Si tratta di prestiti linguistici, che possono essere adattati all’italiano o non adattati, come appunto “selfie”. Per capirci meglio, “selfie” è un prestito non adattato, “bistecca” invece, che arriva dall’inglese “beef-steak” nell’Ottocento, è adattato, perché rispetta la struttura della lingua italiana, dove i nomi, tranne qualche eccezione, finiscono in vocale e hanno un plurale diverso dal singolare. Di solito il timore della gente riguarda il primo tipo di prestiti: ma la loro incidenza è assai ridotta.

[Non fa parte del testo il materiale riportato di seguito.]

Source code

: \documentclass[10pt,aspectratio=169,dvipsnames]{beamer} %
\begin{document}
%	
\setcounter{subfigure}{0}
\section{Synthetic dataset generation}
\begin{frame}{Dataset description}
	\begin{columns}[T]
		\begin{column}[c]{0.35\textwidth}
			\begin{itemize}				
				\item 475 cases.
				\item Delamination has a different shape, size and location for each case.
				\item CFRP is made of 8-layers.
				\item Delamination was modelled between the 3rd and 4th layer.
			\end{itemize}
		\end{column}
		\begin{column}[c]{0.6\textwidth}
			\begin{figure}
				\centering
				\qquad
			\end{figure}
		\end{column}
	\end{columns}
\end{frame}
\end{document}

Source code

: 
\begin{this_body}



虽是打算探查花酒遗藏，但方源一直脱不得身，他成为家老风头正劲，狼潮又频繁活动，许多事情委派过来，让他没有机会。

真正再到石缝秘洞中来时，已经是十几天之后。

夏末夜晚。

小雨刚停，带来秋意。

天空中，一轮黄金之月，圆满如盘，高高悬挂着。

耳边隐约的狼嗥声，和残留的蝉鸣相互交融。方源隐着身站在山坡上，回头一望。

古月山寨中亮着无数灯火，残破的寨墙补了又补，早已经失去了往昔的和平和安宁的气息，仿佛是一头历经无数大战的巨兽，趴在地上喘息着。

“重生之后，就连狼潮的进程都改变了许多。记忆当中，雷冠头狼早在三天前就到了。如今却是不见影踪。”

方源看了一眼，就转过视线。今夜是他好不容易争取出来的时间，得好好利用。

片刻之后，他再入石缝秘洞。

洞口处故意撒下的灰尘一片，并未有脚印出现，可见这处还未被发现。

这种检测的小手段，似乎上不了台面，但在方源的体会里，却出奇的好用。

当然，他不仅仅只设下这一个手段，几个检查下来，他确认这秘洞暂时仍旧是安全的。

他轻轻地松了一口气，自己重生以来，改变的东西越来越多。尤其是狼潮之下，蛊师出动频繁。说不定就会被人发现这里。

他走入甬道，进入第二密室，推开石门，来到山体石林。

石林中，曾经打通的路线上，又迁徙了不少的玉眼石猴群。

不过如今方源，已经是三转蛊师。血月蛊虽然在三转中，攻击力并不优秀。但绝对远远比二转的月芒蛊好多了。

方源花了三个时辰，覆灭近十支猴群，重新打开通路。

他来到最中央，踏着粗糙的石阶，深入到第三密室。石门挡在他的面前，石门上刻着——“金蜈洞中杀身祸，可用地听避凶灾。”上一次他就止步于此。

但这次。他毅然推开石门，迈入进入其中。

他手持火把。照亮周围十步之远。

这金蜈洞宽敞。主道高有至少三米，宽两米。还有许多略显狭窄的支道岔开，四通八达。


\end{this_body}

Quanti sono gli anglicismi che usiamo?
I linguisti stimano che i prestiti dall’inglese siano meno del 2 per cento del patrimonio lessicale dell’italiano: una quota molto bassa. Se poi ci si riferisce al cosiddetto vocabolario di base, cioè i termini più utilizzati (circa 6500 parole), la percentuale di anglicismi si abbassa ulteriormente, allo 0,5 per cento. Non è quindi il caso di preoccuparsi, la lingua italiana non sparirà.
Come cambia una lingua?
La lingua evolve grazie a diverse spinte, tra cui una è proprio il contatto con altri idiomi. Nel caso della lingua italiana, oggi l’attenzione si concentra soprattutto sugli anglicismi, ma fino agli anni Cinquanta era il francese la lingua privilegiata dalla quale attingere. Dopo la Seconda Guerra Mondiale, la supremazia economica e politica degli Stati Uniti d’America ha fatto sì che l’inglese divenisse il serbatoio principale di prestiti alla lingua italiana. Ma succede anche il contrario: spesso è o è stata la lingua italiana a prestare termini alle altre lingue. Pensiamo sopratutto ai termini della moda o della gastronomia. Oppure al ruolo della lingua italiana in ambito musicale, con termini come “adagio”, “lento” o “vivace” che non venivano tradotti dai musicisti di altre nazionalità. Andando ancora più indietro nel tempo, pensiamo al termine “banca”, che viene dal banco su cui i mercanti fiorentini svolgevano nell’Europa medioevale le loro operazioni finanziarie e commerciali. Da qui “bank” in inglese e in tedesco, “banque” in francese, e così via.
Talvolta si pensa all’italiano come una lingua morta, perché in tutto il mondo si parla inglese.
Niente di più sbagliato. Anzi, semmai l’italiano ora è alla sua massima vivacità, visto che è la lingua principale parlata nel territorio nazionale. Fino a pochi decenni fa, a farla da padrone erano i dialetti, che comunque rimangono vitali, soprattutto in alcune regioni italiane. C’è poi un paradosso, perché la lingua è molto viva ma allo stesso tempo rischia un impoverimento lessicale, soprattutto nelle nuove generazioni. Sarebbe l’ideale che i professori che alle superiori insegnano letteratura italiana non si limitassero alla letteratura, ma insegnassero agli studenti a leggere il giornale. Un diplomato dovrebbe essere in grado di comprendere perfettamente il “fondo” di un quotidiano, e invece a volte si scopre che parole astratte come “biasimare” o “desumere” riescono sconosciute a molti. L’impegno su questo fronte è un lavoro di civiltà.